EXERCISE REQUIREMENTS
Each line of the records is to be returned verbatim, with the images omitted.

EXCERPTED RECORDS
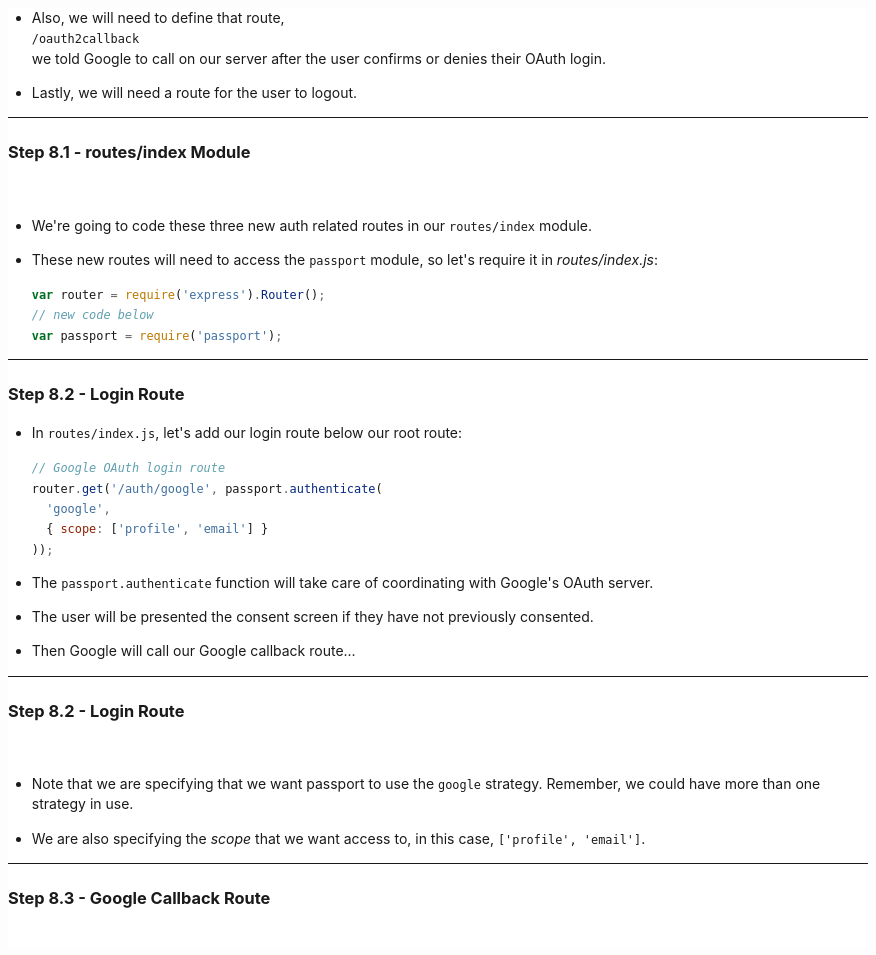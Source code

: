 - Also, we will need to define that route,<br>`/oauth2callback`<br> we told Google to call on our server after the user confirms or denies their OAuth login.

- Lastly, we will need a route for the user to logout.

---

### Step 8.1 - <span style="text-transform:lowercase">routes/index</span> Module
<br>

- We're going to code these three new auth related routes in our `routes/index` module.

- These new routes will need to access the `passport` module, so let's require it in _routes/index.js_:

	```js
	var router = require('express').Router();
	// new code below
	var passport = require('passport');
	```

---

### Step 8.2 - Login Route

- In `routes/index.js`, let's add our login route below our root route:

	```js
	// Google OAuth login route
	router.get('/auth/google', passport.authenticate(
	  'google',
	  { scope: ['profile', 'email'] }
	));
	``` 

- The `passport.authenticate` function will take care of coordinating with Google's OAuth server.

- The user will be presented the consent screen if they have not previously consented.

- Then Google will call our Google callback route...

---

### Step 8.2 - Login Route
<br>

- Note that we are specifying that we want passport to use the `google` strategy. Remember, we could have more than one strategy in use.

- We are also specifying the _scope_ that we want access to, in this case, `['profile', 'email']`.

---

### Step 8.3 - Google Callback Route
<br>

FINISHED EXERCISE
Source code

: - Also, we will need to define that route,<br>`/oauth2callback`<br> we told Google to call on our server after the user confirms or denies their OAuth login.

- Lastly, we will need a route for the user to logout.

---

### Step 8.1 - <span style="text-transform:lowercase">routes/index</span> Module
<br>

- We're going to code these three new auth related routes in our `routes/index` module.

- These new routes will need to access the `passport` module, so let's require it in _routes/index.js_:

	```js
	var router = require('express').Router();
	// new code below
	var passport = require('passport');
	```

---

### Step 8.2 - Login Route

- In `routes/index.js`, let's add our login route below our root route:

	```js
	// Google OAuth login route
	router.get('/auth/google', passport.authenticate(
	  'google',
	  { scope: ['profile', 'email'] }
	));
	``` 

- The `passport.authenticate` function will take care of coordinating with Google's OAuth server.

- The user will be presented the consent screen if they have not previously consented.

- Then Google will call our Google callback route...

---

### Step 8.2 - Login Route
<br>

- Note that we are specifying that we want passport to use the `google` strategy. Remember, we could have more than one strategy in use.

- We are also specifying the _scope_ that we want access to, in this case, `['profile', 'email']`.

---

### Step 8.3 - Google Callback Route
<br>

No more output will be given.